_LISTED RECORDS_:
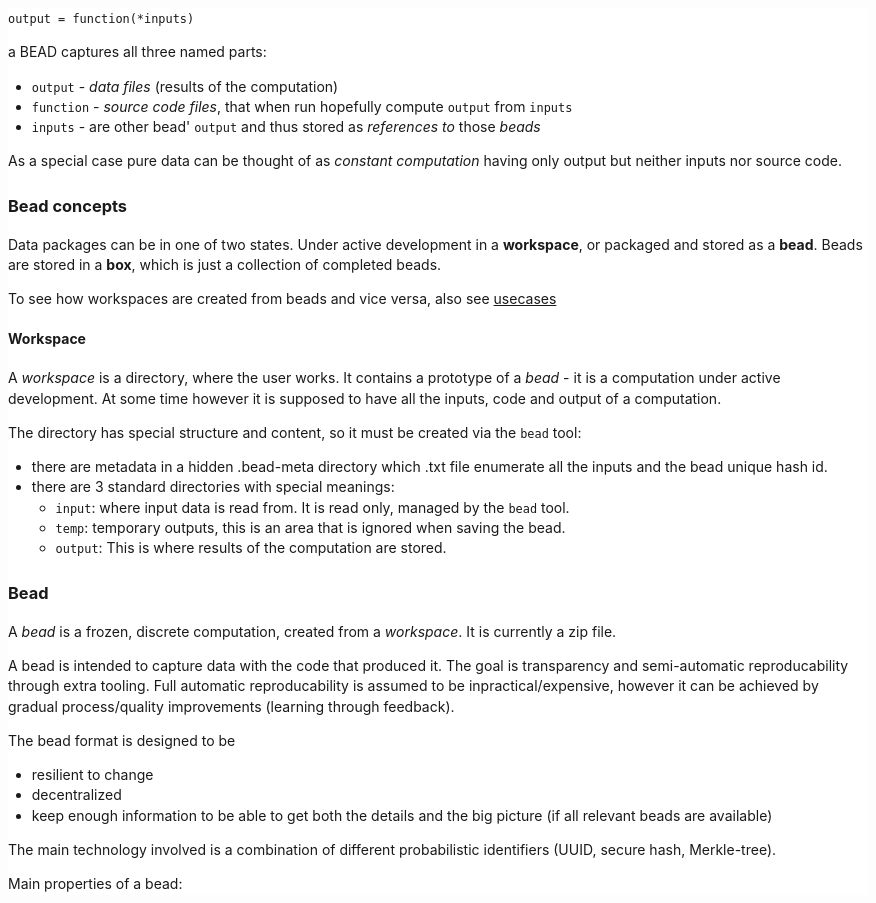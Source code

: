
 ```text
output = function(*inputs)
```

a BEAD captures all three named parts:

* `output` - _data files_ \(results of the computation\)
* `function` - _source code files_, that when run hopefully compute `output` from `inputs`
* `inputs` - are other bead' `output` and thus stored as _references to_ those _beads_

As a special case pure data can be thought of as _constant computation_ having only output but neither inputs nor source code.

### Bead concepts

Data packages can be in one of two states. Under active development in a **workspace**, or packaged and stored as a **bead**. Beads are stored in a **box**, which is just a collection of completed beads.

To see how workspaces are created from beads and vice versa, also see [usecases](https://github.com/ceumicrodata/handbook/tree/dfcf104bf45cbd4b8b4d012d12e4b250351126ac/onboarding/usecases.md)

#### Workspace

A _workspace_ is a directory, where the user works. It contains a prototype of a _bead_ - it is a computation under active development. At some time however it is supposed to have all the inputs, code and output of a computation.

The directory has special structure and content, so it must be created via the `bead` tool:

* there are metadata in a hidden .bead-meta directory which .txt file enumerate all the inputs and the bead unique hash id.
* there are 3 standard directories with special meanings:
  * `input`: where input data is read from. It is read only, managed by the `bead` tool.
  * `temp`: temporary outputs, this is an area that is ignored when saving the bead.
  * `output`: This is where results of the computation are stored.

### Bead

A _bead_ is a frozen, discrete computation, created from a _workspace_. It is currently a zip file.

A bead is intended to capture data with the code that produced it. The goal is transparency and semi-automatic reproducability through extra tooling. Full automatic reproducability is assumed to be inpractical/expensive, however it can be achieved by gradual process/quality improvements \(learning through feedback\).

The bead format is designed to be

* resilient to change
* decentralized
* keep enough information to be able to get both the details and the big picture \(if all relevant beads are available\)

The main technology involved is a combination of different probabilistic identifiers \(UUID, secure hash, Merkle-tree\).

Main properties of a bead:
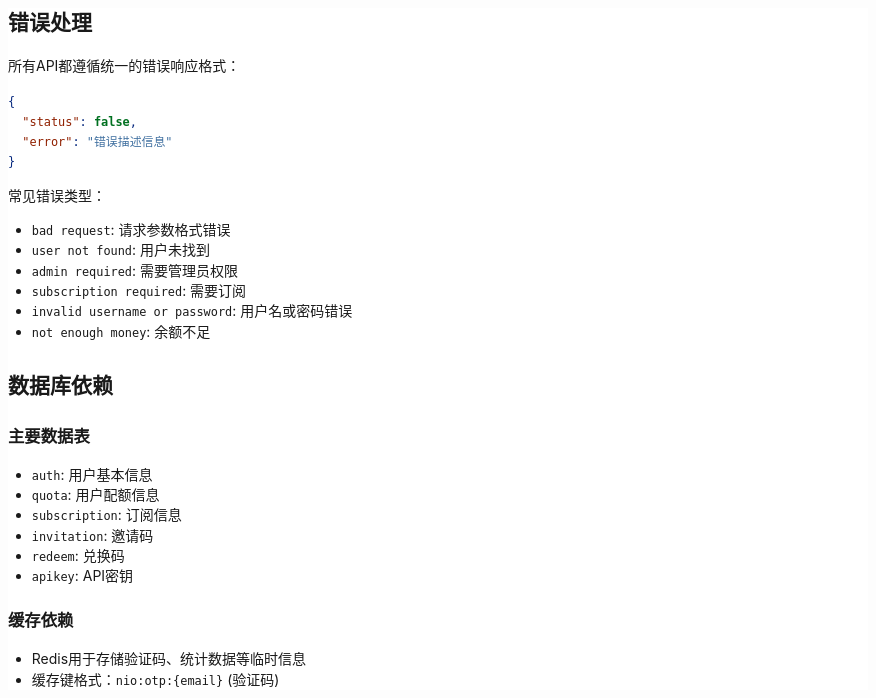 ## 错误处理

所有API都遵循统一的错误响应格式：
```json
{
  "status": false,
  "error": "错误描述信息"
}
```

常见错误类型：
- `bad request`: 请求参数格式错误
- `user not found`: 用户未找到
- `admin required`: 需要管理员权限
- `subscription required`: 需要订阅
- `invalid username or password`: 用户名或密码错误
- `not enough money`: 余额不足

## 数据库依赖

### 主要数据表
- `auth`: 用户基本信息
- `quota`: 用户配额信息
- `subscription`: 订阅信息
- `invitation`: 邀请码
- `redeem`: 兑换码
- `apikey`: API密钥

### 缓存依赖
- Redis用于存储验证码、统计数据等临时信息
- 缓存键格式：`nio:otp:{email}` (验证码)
* * *
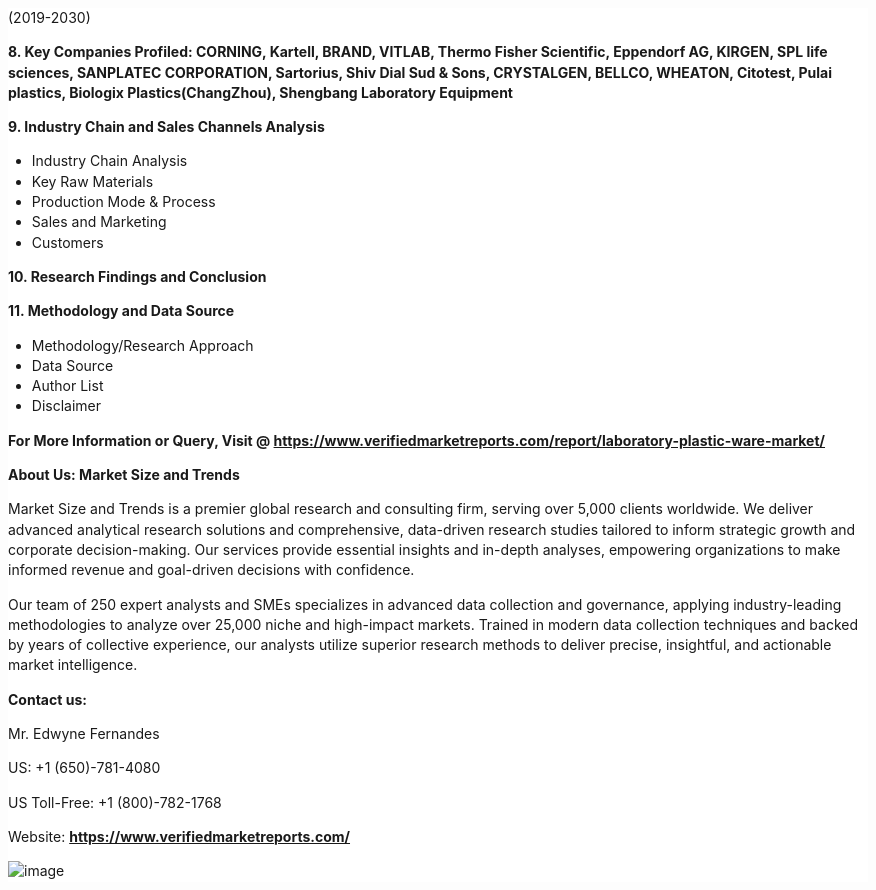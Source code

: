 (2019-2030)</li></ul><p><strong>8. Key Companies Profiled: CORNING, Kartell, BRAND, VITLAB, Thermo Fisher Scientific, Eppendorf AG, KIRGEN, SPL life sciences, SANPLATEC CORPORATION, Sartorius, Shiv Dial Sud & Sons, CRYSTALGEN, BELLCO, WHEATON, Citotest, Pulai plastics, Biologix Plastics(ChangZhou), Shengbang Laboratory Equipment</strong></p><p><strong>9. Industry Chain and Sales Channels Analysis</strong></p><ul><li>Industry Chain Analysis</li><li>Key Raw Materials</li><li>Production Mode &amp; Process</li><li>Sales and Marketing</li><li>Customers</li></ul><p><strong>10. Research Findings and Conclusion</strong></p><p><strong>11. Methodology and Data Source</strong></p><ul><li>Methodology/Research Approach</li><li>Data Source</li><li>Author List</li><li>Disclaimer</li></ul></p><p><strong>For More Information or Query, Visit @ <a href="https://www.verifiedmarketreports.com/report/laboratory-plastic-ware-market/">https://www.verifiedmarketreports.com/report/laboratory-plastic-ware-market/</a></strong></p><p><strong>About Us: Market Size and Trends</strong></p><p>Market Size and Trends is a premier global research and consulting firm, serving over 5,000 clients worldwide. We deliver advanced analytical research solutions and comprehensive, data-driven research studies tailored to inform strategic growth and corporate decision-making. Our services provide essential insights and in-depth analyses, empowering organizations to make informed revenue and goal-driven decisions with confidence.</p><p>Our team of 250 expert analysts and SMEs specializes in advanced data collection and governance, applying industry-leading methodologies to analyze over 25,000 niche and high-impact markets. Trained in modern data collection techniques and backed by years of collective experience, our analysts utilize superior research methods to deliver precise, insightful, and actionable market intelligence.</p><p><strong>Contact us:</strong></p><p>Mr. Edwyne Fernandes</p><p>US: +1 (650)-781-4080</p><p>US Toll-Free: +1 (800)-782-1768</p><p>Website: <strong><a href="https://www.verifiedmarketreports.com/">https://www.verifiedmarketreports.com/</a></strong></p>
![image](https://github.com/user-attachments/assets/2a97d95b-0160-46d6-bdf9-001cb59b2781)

_INSTRUCTIONS FOR THE TASK_: Would you print exactly, and only, the lines of the data above from the line with "The directory has" through the line with "A _bead_ is", inclusive?

_REPLY_:
The directory has special structure and content, so it must be created via the `bead` tool:

* there are metadata in a hidden .bead-meta directory which .txt file enumerate all the inputs and the bead unique hash id.
* there are 3 standard directories with special meanings:
  * `input`: where input data is read from. It is read only, managed by the `bead` tool.
  * `temp`: temporary outputs, this is an area that is ignored when saving the bead.
  * `output`: This is where results of the computation are stored.

### Bead

A _bead_ is a frozen, discrete computation, created from a _workspace_. It is currently a zip file.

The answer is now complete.